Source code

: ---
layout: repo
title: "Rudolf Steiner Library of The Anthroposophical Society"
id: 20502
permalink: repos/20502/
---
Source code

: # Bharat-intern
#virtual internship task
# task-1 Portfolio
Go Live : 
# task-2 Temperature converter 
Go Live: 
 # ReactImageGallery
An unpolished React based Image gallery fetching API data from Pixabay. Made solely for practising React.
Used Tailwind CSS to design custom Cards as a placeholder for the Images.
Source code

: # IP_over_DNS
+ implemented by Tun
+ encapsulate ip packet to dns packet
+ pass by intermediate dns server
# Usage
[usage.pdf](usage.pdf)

┄┄┄┄┄┄┄┄┄┄┄┄┄┄┄┄┄┄┄┄

## Exercise details
Please output the full listing, keeping every character the same.

## The answer
Source code

: ---
layout: repo
title: "Rudolf Steiner Library of The Anthroposophical Society"
id: 20502
permalink: repos/20502/
---
Source code

: # Bharat-intern
#virtual internship task
# task-1 Portfolio
Go Live : 
# task-2 Temperature converter 
Go Live: 
 # ReactImageGallery
An unpolished React based Image gallery fetching API data from Pixabay. Made solely for practising React.
Used Tailwind CSS to design custom Cards as a placeholder for the Images.
Source code

: # IP_over_DNS
+ implemented by Tun
+ encapsulate ip packet to dns packet
+ pass by intermediate dns server
# Usage
[usage.pdf](usage.pdf)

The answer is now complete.